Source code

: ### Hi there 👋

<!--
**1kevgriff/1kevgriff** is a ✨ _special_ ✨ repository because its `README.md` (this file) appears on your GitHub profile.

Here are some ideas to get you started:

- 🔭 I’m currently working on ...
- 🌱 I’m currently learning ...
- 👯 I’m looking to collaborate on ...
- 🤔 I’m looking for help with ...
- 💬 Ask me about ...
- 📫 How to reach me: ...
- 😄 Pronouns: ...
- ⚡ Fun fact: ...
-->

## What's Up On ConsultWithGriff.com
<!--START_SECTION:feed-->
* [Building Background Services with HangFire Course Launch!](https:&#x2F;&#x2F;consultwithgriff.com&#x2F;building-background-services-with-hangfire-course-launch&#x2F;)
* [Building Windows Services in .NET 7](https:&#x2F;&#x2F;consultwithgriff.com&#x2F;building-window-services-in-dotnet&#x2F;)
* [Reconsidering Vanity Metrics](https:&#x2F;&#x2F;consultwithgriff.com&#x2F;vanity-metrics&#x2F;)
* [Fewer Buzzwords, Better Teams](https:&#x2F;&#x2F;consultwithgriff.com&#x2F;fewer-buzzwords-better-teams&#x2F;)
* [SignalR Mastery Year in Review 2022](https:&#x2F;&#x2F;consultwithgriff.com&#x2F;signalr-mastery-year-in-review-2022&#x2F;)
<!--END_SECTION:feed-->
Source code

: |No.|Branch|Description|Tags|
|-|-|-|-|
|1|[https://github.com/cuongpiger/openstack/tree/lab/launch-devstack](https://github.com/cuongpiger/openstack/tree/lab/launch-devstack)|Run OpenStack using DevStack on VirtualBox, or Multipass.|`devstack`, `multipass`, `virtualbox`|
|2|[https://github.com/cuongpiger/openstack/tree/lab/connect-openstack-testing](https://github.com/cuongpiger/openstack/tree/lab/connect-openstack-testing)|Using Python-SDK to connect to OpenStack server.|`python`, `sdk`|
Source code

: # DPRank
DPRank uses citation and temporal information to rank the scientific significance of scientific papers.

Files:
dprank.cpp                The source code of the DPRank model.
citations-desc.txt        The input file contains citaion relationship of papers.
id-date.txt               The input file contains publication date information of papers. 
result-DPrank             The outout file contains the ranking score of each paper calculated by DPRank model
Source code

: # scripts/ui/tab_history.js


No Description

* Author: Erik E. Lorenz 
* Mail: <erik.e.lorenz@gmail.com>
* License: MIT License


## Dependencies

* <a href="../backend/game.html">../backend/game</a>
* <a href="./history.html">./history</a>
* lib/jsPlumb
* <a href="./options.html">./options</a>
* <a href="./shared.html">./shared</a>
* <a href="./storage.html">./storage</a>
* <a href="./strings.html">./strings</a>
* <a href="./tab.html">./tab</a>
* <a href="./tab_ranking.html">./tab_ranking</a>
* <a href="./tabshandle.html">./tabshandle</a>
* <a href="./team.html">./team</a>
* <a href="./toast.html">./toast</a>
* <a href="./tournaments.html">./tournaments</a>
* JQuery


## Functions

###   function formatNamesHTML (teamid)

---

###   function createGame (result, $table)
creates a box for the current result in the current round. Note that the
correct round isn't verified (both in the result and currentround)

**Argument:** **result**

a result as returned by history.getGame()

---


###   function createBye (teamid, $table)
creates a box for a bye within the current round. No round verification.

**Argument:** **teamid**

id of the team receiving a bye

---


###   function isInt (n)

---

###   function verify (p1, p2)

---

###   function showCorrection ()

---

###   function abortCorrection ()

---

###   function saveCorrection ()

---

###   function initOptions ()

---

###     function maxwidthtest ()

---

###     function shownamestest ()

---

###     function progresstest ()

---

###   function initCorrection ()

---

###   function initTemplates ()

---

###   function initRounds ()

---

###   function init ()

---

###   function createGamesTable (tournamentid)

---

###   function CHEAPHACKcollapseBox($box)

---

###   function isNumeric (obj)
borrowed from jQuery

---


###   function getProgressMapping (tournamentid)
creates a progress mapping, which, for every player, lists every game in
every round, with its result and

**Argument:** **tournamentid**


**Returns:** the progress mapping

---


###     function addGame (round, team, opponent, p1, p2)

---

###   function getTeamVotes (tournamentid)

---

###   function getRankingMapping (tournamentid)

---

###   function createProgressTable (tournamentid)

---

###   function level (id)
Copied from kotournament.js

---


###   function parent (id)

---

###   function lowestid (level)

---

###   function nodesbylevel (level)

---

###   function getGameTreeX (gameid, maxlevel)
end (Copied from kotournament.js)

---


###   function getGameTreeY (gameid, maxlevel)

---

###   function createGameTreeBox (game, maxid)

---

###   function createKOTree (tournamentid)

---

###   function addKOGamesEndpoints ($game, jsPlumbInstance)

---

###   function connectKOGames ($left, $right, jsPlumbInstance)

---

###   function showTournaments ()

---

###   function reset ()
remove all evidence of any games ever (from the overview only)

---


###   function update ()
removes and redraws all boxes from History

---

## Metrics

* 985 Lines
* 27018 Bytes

+++

● **TASK BRIEF**
Using the data above, show each line where "gameid" occurs.

● **ANSWER BOX**
###   function getGameTreeX (gameid, maxlevel)
###   function getGameTreeY (gameid, maxlevel)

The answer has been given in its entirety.